Was der Präsident selbst verdient, dazu schweigt man hingegen bei der FIFA. "Wir veröffentlichen es (das Gehalt Blatters, Anm. d. Red.) vor allem deshalb nicht, weil wir es nicht müssen", sagte FIFA-Finanzchef Markus Kattner kürzlich bei Bloomberg. Vor diesem Hintergrund wirken manche von Blatters Aussagen befremdlich: "Wir wollen Transparenz", so Blatter, der auch mit weiteren Einlassungen Lachen auf der Medien-Tribüne auslöst: "Das Schiff FIFA muss wieder in einen ruhigen Hafen gelangen. Die FIFA braucht Sie alle." Blatter beschwört den Saal, auch mit dem Versuch eines kollektiven "Handschlags für den Frieden", was auch immer der bedeuten soll. Die FIFA, seine FIFA, soll wieder in Ruhe arbeiten dürfen, ist seine Botschaft. Ganz so als habe es die Festnahmen und Durchsuchungen wegen Korruption nicht gegeben.

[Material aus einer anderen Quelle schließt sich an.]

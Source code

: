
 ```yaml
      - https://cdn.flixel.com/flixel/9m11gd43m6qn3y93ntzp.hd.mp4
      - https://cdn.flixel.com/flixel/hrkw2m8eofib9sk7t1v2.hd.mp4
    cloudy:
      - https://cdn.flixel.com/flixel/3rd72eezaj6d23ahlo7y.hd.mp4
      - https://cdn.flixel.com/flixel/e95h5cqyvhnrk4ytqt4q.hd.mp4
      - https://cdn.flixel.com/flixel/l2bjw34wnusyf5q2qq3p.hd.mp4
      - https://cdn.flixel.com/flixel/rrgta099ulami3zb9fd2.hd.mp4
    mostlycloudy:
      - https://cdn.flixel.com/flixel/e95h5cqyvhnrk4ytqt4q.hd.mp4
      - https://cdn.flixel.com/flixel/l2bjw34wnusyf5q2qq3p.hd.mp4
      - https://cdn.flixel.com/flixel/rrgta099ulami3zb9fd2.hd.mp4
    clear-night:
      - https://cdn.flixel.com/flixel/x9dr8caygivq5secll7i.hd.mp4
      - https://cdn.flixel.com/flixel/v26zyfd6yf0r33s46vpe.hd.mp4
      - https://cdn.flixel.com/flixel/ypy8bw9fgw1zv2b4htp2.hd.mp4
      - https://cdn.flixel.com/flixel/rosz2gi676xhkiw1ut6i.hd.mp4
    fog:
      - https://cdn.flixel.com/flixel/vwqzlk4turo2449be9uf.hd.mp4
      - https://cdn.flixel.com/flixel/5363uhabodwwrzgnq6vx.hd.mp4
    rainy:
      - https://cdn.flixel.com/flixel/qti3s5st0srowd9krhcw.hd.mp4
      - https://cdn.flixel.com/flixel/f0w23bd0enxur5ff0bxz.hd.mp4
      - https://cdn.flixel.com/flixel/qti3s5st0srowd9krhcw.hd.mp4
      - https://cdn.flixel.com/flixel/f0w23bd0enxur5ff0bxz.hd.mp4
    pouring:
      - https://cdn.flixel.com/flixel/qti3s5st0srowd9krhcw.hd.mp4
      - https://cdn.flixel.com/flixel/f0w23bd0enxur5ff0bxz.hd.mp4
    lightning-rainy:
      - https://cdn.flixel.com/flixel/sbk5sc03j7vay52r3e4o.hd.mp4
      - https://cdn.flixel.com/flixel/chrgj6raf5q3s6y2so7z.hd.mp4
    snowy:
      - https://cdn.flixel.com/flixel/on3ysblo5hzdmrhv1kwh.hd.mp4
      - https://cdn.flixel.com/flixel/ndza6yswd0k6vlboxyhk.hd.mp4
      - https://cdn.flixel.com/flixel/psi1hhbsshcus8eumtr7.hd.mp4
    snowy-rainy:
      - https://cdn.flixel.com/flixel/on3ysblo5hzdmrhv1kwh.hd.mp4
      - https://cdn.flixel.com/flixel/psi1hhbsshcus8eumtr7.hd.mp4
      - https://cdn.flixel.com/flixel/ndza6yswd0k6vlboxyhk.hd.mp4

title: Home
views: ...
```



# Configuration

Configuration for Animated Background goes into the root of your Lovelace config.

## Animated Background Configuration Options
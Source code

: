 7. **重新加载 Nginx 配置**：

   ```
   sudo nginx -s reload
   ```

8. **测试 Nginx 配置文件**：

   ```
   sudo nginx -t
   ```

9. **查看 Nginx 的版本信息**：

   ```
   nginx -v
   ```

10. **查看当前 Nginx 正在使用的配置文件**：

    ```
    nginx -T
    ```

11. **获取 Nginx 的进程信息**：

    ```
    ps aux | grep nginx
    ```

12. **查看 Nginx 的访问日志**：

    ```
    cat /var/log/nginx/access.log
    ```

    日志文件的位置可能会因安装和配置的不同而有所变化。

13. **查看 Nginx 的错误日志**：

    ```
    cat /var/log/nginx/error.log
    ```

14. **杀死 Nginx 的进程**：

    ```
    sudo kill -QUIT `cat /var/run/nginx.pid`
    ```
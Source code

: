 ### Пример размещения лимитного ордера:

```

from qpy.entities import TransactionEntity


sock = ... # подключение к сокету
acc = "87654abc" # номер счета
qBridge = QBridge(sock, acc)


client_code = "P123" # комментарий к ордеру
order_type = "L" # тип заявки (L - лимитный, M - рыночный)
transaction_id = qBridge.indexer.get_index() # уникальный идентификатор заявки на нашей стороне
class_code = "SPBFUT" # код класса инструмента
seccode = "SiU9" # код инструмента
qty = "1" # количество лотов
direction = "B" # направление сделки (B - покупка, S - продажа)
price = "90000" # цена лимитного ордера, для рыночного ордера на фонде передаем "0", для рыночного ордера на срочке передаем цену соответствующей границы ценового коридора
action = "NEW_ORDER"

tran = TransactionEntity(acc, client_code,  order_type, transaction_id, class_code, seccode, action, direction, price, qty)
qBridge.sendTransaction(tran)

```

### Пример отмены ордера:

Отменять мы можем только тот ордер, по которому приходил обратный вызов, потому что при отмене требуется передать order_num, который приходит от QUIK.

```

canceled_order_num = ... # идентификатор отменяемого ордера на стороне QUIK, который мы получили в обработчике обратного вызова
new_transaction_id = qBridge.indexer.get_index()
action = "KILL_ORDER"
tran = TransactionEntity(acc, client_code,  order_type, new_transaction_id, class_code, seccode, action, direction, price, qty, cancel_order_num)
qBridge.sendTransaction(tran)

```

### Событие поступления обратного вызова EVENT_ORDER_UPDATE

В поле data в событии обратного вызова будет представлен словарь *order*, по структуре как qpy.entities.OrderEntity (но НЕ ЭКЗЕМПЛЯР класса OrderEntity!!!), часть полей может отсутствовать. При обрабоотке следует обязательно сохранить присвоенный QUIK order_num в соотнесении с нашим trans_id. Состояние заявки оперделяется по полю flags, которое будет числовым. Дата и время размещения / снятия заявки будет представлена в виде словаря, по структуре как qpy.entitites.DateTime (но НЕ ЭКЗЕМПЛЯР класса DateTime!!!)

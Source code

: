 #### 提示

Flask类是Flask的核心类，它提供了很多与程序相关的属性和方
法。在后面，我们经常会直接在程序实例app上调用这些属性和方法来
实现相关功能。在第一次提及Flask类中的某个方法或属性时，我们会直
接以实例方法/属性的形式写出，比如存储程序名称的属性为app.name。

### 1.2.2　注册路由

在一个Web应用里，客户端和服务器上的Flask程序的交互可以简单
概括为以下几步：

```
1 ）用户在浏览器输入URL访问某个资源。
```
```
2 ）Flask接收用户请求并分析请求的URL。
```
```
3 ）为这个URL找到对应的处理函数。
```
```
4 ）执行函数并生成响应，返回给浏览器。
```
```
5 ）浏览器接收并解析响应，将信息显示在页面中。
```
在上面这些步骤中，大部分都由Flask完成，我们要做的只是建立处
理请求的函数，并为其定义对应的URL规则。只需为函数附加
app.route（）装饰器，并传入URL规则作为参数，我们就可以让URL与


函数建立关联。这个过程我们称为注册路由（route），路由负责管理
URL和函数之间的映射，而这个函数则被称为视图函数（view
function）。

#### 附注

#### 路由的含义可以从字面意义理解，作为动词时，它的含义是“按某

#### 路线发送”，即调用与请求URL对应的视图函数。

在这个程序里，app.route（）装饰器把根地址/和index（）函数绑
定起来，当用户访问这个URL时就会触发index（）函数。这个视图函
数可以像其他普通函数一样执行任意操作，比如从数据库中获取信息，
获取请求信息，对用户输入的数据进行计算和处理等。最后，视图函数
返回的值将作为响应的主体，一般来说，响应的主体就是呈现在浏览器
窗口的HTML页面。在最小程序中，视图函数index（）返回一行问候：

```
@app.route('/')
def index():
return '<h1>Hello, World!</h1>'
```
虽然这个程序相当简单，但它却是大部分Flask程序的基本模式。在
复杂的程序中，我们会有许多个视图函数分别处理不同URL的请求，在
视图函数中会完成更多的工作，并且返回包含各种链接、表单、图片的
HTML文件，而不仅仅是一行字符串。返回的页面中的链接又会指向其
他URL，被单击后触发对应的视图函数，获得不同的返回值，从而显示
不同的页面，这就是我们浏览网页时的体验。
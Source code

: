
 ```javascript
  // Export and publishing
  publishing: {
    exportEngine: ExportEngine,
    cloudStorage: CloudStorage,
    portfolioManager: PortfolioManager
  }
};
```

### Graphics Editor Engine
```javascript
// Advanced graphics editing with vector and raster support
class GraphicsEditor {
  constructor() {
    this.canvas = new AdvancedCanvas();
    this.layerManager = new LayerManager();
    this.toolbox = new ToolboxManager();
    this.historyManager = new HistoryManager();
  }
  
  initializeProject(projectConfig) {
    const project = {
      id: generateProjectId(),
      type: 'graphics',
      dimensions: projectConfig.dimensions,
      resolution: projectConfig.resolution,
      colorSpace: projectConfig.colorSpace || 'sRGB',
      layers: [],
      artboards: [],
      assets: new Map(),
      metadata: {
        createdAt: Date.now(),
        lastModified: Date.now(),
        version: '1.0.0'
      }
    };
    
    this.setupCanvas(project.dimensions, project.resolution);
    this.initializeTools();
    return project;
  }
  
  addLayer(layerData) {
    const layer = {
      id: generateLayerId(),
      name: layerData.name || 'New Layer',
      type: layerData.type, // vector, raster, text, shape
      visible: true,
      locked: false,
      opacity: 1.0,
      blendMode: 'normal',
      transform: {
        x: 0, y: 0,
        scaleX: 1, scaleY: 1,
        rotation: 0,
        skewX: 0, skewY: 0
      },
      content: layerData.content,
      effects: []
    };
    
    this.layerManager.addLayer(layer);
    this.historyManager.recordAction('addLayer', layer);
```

Erkenntnisse des FIFA-Kongresses

Negieren, kleinreden, umdeuten. Blatters Strategie im Umgang mit dem jüngsten Skandal ist klar: "Wir können nicht zulassen, dass der Ruf der FIFA durch den Dreck gezogen wird. Denn diejenigen, die schuldig sind, sind Einzelne. Nicht die Gesamtorganisation." Die politische Verantwortung für die Affäre lehnt er ab – und kommt damit durch, zumindest vor seiner "FIFA-Familie".